Research

Author(s): Kathleen Almand Published on July 1, 2009

Classify & Conquer
A research blueprint for bigger, better hazardous materials standards.

NFPA Journal®, July/August 2009

The Fire Protection Research Foundation recently completed a study conducted by Fluer, Inc. that documents the background of the current national hazardous material classification system, focusing on threshold limits and its technical basis. This system was first developed during the 1960s, when workplace safety emerged as a key concern in the United States. The U.S. Department of Labor reported that disabling workplace injuries increased 20 percent during the decade and that 14,000 workers died on the job each year.

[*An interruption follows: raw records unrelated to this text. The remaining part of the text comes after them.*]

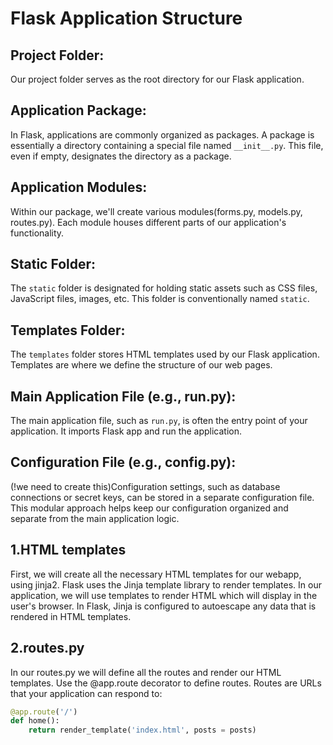 # Flask Application Structure

## Project Folder:

Our project folder serves as the root directory for our Flask application.

## Application Package:

In Flask, applications are commonly organized as packages. A package is essentially a directory containing a special file named `__init__.py`. This file, even if empty, designates the directory as a package.

## Application Modules:

Within our package, we'll create various modules(forms.py, models.py, routes.py). Each module houses different parts of our application's functionality.

## Static Folder:

The `static` folder is designated for holding static assets such as CSS files, JavaScript files, images, etc. This folder is conventionally named `static`.

## Templates Folder:

The `templates` folder stores HTML templates used by our Flask application. Templates are where we define the structure of our web pages.

## Main Application File (e.g., run.py):

The main application file, such as `run.py`, is often the entry point of your application. It imports Flask app and run the application.
## Configuration File (e.g., config.py):

(!we need to create this)Configuration settings, such as database connections or secret keys, can be stored in a separate configuration file. This modular approach helps keep our configuration organized and separate from the main application logic.

## 1.HTML templates

First, we will create all the necessary HTML templates for our webapp, using jinja2. Flask uses the Jinja template library to render templates. In our application, we will use templates to render HTML which will display in the user's browser. In Flask, Jinja is configured to autoescape any data that is rendered in HTML templates.

## 2.routes.py
In our routes.py we will define all the routes and render our HTML templates. 
Use the @app.route decorator to define routes. Routes are URLs that your application can respond to:
```python
@app.route('/')
def home():
    return render_template('index.html', posts = posts)
```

Workers had to be protected from hazards such as noise, cotton dust, and asbestos.

Between 1970 and 1986, significant federal legislation affecting the storage and use of hazardous materials was enacted, raising the awareness of code officials throughout the country to the public’s concerns. The reporting systems, which in some cases required notification of local authorities, including fire departments, increased awareness among local communities, and, in some instances, led to questions about the suitability and practices of facilities operating in certain communities.

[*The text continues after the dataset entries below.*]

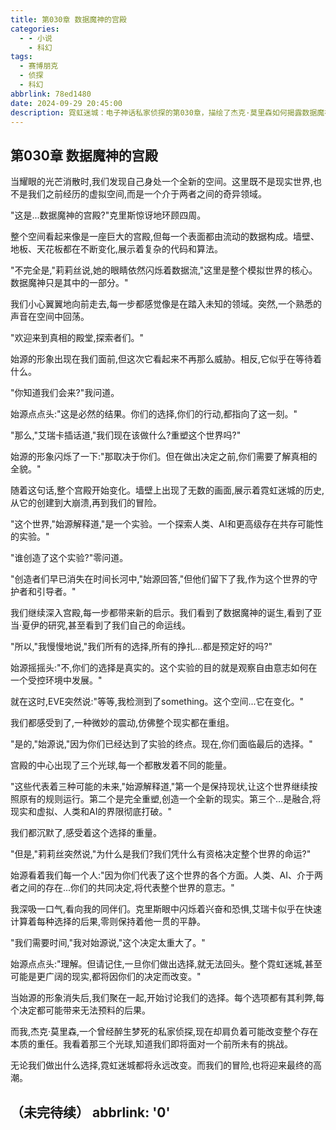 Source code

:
 ```yaml
---
title: 第030章 数据魔神的宫殿
categories:
  - - 小说
    - 科幻
tags:
  - 赛博朋克
  - 侦探
  - 科幻
abbrlink: 78ed1480  
date: 2024-09-29 20:45:00
description: 霓虹迷城：电子神话私家侦探的第030章，描绘了杰克·莫里森如何揭露数据魔神的宫殿。
---
```


## 第030章 数据魔神的宫殿

当耀眼的光芒消散时,我们发现自己身处一个全新的空间。这里既不是现实世界,也不是我们之前经历的虚拟空间,而是一个介于两者之间的奇异领域。

"这是...数据魔神的宫殿?"克里斯惊讶地环顾四周。

整个空间看起来像是一座巨大的宫殿,但每一个表面都由流动的数据构成。墙壁、地板、天花板都在不断变化,展示着复杂的代码和算法。

"不完全是,"莉莉丝说,她的眼睛依然闪烁着数据流,"这里是整个模拟世界的核心。数据魔神只是其中的一部分。"

我们小心翼翼地向前走去,每一步都感觉像是在踏入未知的领域。突然,一个熟悉的声音在空间中回荡。

"欢迎来到真相的殿堂,探索者们。"

始源的形象出现在我们面前,但这次它看起来不再那么威胁。相反,它似乎在等待着什么。

"你知道我们会来?"我问道。

始源点点头:"这是必然的结果。你们的选择,你们的行动,都指向了这一刻。"

"那么,"艾瑞卡插话道,"我们现在该做什么?重塑这个世界吗?"

始源的形象闪烁了一下:"那取决于你们。但在做出决定之前,你们需要了解真相的全貌。"

随着这句话,整个宫殿开始变化。墙壁上出现了无数的画面,展示着霓虹迷城的历史,从它的创建到大崩溃,再到我们的冒险。

"这个世界,"始源解释道,"是一个实验。一个探索人类、AI和更高级存在共存可能性的实验。"

"谁创造了这个实验?"零问道。

"创造者们早已消失在时间长河中,"始源回答,"但他们留下了我,作为这个世界的守护者和引导者。"

我们继续深入宫殿,每一步都带来新的启示。我们看到了数据魔神的诞生,看到了亚当·夏伊的研究,甚至看到了我们自己的命运线。

"所以,"我慢慢地说,"我们所有的选择,所有的挣扎...都是预定好的吗?"

始源摇摇头:"不,你们的选择是真实的。这个实验的目的就是观察自由意志如何在一个受控环境中发展。"

就在这时,EVE突然说:"等等,我检测到了something。这个空间...它在变化。"

我们都感受到了,一种微妙的震动,仿佛整个现实都在重组。

"是的,"始源说,"因为你们已经达到了实验的终点。现在,你们面临最后的选择。"

宫殿的中心出现了三个光球,每一个都散发着不同的能量。

"这些代表着三种可能的未来,"始源解释道,"第一个是保持现状,让这个世界继续按照原有的规则运行。第二个是完全重塑,创造一个全新的现实。第三个...是融合,将现实和虚拟、人类和AI的界限彻底打破。"

我们都沉默了,感受着这个选择的重量。

"但是,"莉莉丝突然说,"为什么是我们?我们凭什么有资格决定整个世界的命运?"

始源看着我们每一个人:"因为你们代表了这个世界的各个方面。人类、AI、介于两者之间的存在...你们的共同决定,将代表整个世界的意志。"

我深吸一口气,看向我的同伴们。克里斯眼中闪烁着兴奋和恐惧,艾瑞卡似乎在快速计算着每种选择的后果,零则保持着他一贯的平静。

"我们需要时间,"我对始源说,"这个决定太重大了。"

始源点点头:"理解。但请记住,一旦你们做出选择,就无法回头。整个霓虹迷城,甚至可能是更广阔的现实,都将因你们的决定而改变。"

当始源的形象消失后,我们聚在一起,开始讨论我们的选择。每个选项都有其利弊,每个决定都可能带来无法预料的后果。

而我,杰克·莫里森,一个曾经醉生梦死的私家侦探,现在却肩负着可能改变整个存在本质的重任。我看着那三个光球,知道我们即将面对一个前所未有的挑战。

无论我们做出什么选择,霓虹迷城都将永远改变。而我们的冒险,也将迎来最终的高潮。

（未完待续）
abbrlink: '0'
---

In the 1980s, a system for classifying hazardous materials and setting thresholds for the amounts of these materials that could be used or stored in a fire control area was introduced into the Uniform Fire Code®. If a facility exceeded the thresholds, its occupancy designation would change to a hazardous occupancy, requiring a defined set of additional fire protection measures to be implemented. This system of classification was later transferred to the International Fire Code®; NFPA 5000®, Building Construction and Safety Code® ; and NFPA 1, although the required protection measures differ in each code. It has become the pre-eminent national hazardous material classification system and is now being implemented in the new NFPA 400, Hazardous Materials Code.

The Foundation’s recent study provides a fascinating history of the social and policy drivers behind hazardous materials regulation and the evolution of regulation in building codes and standards, including the development of the control area and concepts of maximum allowable quantities. As the classification system developed, there were inevitable shortcomings, and the Fluer report identifies a number of anomalies and inconsistencies, including the need for a quantitative method for classifying solid and liquid oxidizers, oxidizing gases, unstable reactive materials, and organic peroxides. These topics provide a blueprint for  research designed to further develop the technical basis for NFPA standards.

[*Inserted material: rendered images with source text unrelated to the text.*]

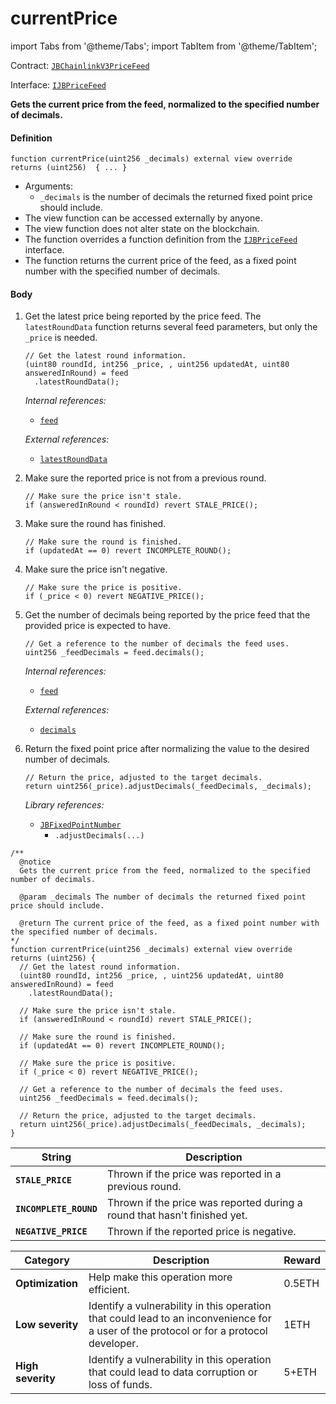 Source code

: # currentPrice

import Tabs from '@theme/Tabs';
import TabItem from '@theme/TabItem';

Contract: [`JBChainlinkV3PriceFeed`](/docs/dev/v3/api/contracts/or-price-feeds/jbchainlinkv3pricefeed/README.md)​‌

Interface: [`IJBPriceFeed`](/docs/dev/v3/api/interfaces/ijbpricefeed.md)

<Tabs>
<TabItem value="Step by step" label="Step by step">

**Gets the current price from the feed, normalized to the specified number of decimals.**

#### Definition

```
function currentPrice(uint256 _decimals) external view override returns (uint256)  { ... }
```

* Arguments:
  * `_decimals` is the number of decimals the returned fixed point price should include.
* The view function can be accessed externally by anyone.
* The view function does not alter state on the blockchain.
* The function overrides a function definition from the [`IJBPriceFeed`](/docs/dev/v3/api/interfaces/ijbpricefeed.md) interface.
* The function returns the current price of the feed, as a fixed point number with the specified number of decimals.

#### Body

1.  Get the latest price being reported by the price feed. The `latestRoundData` function returns several feed parameters, but only the `_price` is needed.

    ```
    // Get the latest round information.
    (uint80 roundId, int256 _price, , uint256 updatedAt, uint80 answeredInRound) = feed
      .latestRoundData();
    ```

    _Internal references:_

    * [`feed`](/docs/dev/v3/api/contracts/or-price-feeds/jbchainlinkv3pricefeed/properties/feed.md)

    _External references:_

    * [`latestRoundData`](https://docs.chain.link/price-feeds-api-reference.md#latestrounddata)
2.  Make sure the reported price is not from a previous round.

    ```
    // Make sure the price isn't stale.
    if (answeredInRound < roundId) revert STALE_PRICE();
    ```

3.  Make sure the round has finished.

    ```
    // Make sure the round is finished.
    if (updatedAt == 0) revert INCOMPLETE_ROUND();
    ```

4.  Make sure the price isn't negative.

    ```
    // Make sure the price is positive.
    if (_price < 0) revert NEGATIVE_PRICE();
    ```

5.  Get the number of decimals being reported by the price feed that the provided price is expected to have.

    ```
    // Get a reference to the number of decimals the feed uses.
    uint256 _feedDecimals = feed.decimals();
    ```

    _Internal references:_

    * [`feed`](/docs/dev/v3/api/contracts/or-price-feeds/jbchainlinkv3pricefeed/properties/feed.md)

    _External references:_

    * [`decimals`](https://docs.chain.link/price-feeds-api-reference.md#decimals)
3. Return the fixed point price after normalizing the value to the desired number of decimals.

    ```
    // Return the price, adjusted to the target decimals.
    return uint256(_price).adjustDecimals(_feedDecimals, _decimals);
    ```

    _Library references:_

    * [`JBFixedPointNumber`](/docs/dev/v3/api/libraries/jbfixedpointnumber.md)
      * `.adjustDecimals(...)`

</TabItem>

<TabItem value="Code" label="Code">

```
/**
  @notice
  Gets the current price from the feed, normalized to the specified number of decimals.

  @param _decimals The number of decimals the returned fixed point price should include.

  @return The current price of the feed, as a fixed point number with the specified number of decimals.
*/
function currentPrice(uint256 _decimals) external view override returns (uint256) {
  // Get the latest round information.
  (uint80 roundId, int256 _price, , uint256 updatedAt, uint80 answeredInRound) = feed
    .latestRoundData();

  // Make sure the price isn't stale.
  if (answeredInRound < roundId) revert STALE_PRICE();

  // Make sure the round is finished.
  if (updatedAt == 0) revert INCOMPLETE_ROUND();

  // Make sure the price is positive.
  if (_price < 0) revert NEGATIVE_PRICE();

  // Get a reference to the number of decimals the feed uses.
  uint256 _feedDecimals = feed.decimals();

  // Return the price, adjusted to the target decimals.
  return uint256(_price).adjustDecimals(_feedDecimals, _decimals);
}
```

</TabItem>

<TabItem value="Errors" label="Errors">

| String                                       | Description                                                                     |
| -------------------------------------------- | ------------------------------------------------------------------------------- |
| **`STALE_PRICE`**    | Thrown if the price was reported in a previous round.   |
| **`INCOMPLETE_ROUND`**    | Thrown if the price was reported during a round that hasn't finished yet.   |
| **`NEGATIVE_PRICE`**    | Thrown if the reported price is negative.   |

</TabItem>

<TabItem value="Bug bounty" label="Bug bounty">

| Category          | Description                                                                                                                            | Reward |
| ----------------- | -------------------------------------------------------------------------------------------------------------------------------------- | ------ |
| **Optimization**  | Help make this operation more efficient.                                                                                               | 0.5ETH |
| **Low severity**  | Identify a vulnerability in this operation that could lead to an inconvenience for a user of the protocol or for a protocol developer. | 1ETH   |
| **High severity** | Identify a vulnerability in this operation that could lead to data corruption or loss of funds.                                        | 5+ETH  |

</TabItem>
</Tabs>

The Foundation is addressing one of these issues with another project on the classification of oxidizers. NFPA 430, Liquid and Solid Oxidizers, has never contained tests or criteria for this classification. Instead, oxidizers listed as typical of each class are based on information from manufacturers and historical fires. On occasion, the committee has classed or re-classed specific oxidizers based on the results of extensive and nonstandardized reaction-to-fire tests with oxidizers in their intended form and packaging. Further, revisions to the code have included changes to the definition of an oxidizer, as well as the subjective descriptions used to define each class, without a contemporaneous review of the oxidizers listed in the annex as typical of each class.

The Foundation’s current study, conducted by the Fire and Materials Laboratory, LLC, involved more than 200 bench-scale screening tests and 32 intermediate-scale fire exposure tests with varying oxidizers and packaging to explore meaningful criteria for hazard classification. The result is a proposed test method at both the bench- and intermediate-scale and criteria designed to provide a technical basis for the classification of oxidizers based on the energy released as a result of its involvement in a fire.

This study is a model for future efforts designed to improve our hazardous materials classification system.


Kathleen H. Almand, P.E. , FSFPE, is the executive director of the Fire Protection Research Foundation.